Grandfather Frost #1
The thought of Christmas generally makes me physically ill. Here in the UK it’s become a repellent gluttony, greed and sloth fest – with optional pride and envy thrown in. Most of the seven deadly sins are covered at a stroke in the season of Mammon who seems to elbow out the Christian God in an annual popularity grudge-match, year-in and year-out.
That’s in spite of the early Church’s white-washing – indeed high-jacking – of the winter festival’s Pagan significance. Something of a come-down for a supposedly Christian country. Whereas the original Pagan meaning may have been unpalatable to the new religion, its proponents would surely throw up their hands in horror if they could see what the fruit of their labours would ultimately morph grotesquely into.
The Alpine countries of north and central Europe have surely got this Christmas thing wrapped with their inclusion of St. Nicholas’s demonic side-kick; Krampus. Just a reminder that whilst stuffing your face, you’d better be nice rather than naughty, lest you be beaten or even carried away by this horned man-beast from a Pagan hell, and devoured in his dank cave. Are you sitting comfortably, children?
Even in relatively modern times, costumed versions of St. Nick and Krampus would go door-to-door in order to respectively reward and terrify wide-eyed youngsters into good behaviour.
That’s in relatively modern streets and homes – way out in the backwoods, St. Nick may be dispensed with altogether, leaving Krampus and his host of antlered beast-men to stalk the snowy wastes and hamlets.
Meanwhile in Russia and in other Slavic nations, there may be no snow demons to peer at from your window, but there is the reformed character of the once decidedly evil sorcerer: Ded Moroz.
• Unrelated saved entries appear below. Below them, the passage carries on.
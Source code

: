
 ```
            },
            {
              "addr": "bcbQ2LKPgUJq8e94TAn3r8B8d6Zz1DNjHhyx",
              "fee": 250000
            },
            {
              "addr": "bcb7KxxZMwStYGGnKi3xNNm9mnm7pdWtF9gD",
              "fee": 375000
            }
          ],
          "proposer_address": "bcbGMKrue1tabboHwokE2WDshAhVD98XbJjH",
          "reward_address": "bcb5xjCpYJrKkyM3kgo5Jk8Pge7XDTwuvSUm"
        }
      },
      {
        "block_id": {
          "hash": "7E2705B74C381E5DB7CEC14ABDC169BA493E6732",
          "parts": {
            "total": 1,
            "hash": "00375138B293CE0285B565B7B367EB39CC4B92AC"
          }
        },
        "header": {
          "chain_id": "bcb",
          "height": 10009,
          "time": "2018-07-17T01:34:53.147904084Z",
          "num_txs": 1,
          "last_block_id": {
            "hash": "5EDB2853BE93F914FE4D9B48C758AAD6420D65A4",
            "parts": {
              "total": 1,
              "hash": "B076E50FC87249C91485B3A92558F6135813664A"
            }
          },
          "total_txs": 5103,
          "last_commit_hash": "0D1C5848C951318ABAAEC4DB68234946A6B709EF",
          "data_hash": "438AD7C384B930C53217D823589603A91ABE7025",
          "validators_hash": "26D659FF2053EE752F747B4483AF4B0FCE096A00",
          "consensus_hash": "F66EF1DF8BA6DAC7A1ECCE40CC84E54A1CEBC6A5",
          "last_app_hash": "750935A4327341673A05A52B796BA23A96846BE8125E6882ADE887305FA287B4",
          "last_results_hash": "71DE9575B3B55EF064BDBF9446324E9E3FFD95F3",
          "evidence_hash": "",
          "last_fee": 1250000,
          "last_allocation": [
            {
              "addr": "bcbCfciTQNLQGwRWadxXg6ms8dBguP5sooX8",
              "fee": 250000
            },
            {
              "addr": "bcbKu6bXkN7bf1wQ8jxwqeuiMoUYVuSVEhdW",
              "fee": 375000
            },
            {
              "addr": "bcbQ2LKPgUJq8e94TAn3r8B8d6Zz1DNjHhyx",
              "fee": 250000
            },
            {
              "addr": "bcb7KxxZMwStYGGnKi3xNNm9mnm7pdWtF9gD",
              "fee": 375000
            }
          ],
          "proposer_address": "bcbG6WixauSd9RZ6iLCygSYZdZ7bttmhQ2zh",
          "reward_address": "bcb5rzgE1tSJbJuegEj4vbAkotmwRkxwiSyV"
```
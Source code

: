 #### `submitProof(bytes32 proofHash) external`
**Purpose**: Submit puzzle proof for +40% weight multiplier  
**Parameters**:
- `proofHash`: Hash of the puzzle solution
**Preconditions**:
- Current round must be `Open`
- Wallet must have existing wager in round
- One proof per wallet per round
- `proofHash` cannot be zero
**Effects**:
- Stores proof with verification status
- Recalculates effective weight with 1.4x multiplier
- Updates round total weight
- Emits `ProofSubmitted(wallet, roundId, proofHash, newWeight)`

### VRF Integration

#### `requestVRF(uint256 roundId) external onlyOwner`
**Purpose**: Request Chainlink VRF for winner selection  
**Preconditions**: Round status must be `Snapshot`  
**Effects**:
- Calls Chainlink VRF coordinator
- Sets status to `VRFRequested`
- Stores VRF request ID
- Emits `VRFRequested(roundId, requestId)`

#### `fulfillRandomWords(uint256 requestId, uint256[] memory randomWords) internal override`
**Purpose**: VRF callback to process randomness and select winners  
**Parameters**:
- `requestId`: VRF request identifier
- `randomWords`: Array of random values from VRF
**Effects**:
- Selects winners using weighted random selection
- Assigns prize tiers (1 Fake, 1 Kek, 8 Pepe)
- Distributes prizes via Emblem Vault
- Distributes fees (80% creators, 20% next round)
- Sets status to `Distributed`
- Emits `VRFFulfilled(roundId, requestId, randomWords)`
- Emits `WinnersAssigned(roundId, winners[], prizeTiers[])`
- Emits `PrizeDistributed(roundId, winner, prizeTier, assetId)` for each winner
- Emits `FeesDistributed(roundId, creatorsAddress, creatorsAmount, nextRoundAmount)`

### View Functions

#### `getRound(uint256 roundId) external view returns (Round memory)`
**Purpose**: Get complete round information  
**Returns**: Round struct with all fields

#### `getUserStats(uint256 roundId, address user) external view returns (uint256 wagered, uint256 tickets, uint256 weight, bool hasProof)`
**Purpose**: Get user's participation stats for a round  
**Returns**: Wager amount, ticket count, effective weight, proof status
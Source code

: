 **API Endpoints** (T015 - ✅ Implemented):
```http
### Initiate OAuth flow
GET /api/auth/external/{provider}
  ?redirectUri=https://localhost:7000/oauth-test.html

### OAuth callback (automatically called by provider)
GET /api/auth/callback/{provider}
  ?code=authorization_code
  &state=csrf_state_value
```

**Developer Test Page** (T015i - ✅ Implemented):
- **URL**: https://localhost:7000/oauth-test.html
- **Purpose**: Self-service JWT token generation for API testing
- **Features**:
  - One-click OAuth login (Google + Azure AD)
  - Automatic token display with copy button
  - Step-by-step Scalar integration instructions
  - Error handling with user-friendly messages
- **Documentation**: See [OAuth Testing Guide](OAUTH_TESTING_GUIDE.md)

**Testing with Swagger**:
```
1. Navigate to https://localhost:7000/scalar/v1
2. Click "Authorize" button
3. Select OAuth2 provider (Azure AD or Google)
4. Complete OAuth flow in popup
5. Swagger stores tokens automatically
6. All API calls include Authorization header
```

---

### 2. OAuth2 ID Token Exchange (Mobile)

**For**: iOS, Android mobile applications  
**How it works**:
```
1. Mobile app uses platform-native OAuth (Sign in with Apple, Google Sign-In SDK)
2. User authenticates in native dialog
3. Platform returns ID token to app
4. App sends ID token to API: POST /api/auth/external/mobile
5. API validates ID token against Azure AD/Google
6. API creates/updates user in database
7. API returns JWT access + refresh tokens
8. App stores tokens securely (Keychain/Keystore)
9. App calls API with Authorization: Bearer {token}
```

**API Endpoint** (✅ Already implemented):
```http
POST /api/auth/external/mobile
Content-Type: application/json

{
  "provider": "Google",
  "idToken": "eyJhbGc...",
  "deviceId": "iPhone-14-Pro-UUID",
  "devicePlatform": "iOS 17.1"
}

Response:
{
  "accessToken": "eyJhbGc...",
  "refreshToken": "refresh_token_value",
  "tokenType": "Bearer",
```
His name translates as Grandfather Frost or Old Man Frost, and in a strange twist, we have the communists to thank for his continued real-world manifestation out of long remembered fairy and folk tales. Who’d have guessed?
His general persona is that of a decidedly bling Father Christmas. Imagine if Santa did rap, and you’d be getting there. Of course, the Soviets would not have him appear at Christmas because there simply was no Christmas (as we know it) under communism due to its Christian packaging. That’s of course in spite of its acknowledged Pagan roots. Make sense of that if you can!
Ded Moroz had been a mythical gift giving figure associated with the New Year, but even that was too close for communism.
However, after a post-revolution absence of two decades, it was decided that a winter festival of some kind should be reinstated – largely for the benefit of the children – and so the secular (actually Pagan) New Year celebrations were officially reinstated with Ded Moroz – and his Snow Maiden granddaughter – elevated to the status of seasonal figure heads. Even after communism, the new/revived tradition has stuck and is still celebrated today.
The most bizarre twist occurred throughout the Stalin years where Ded Moroz, Snegurochka (Snow Maiden) and the newly introduced “New Year Boy” appeared as surreal analogues of the Christian, Joseph, The Virgin Mary and the Christ Child, respectively – and all at the New Year celebrations too. Once accepted by the state, the word spread to other countries under communist rule and these popular characters have since outlived the regime that tried to sanction and subdue them.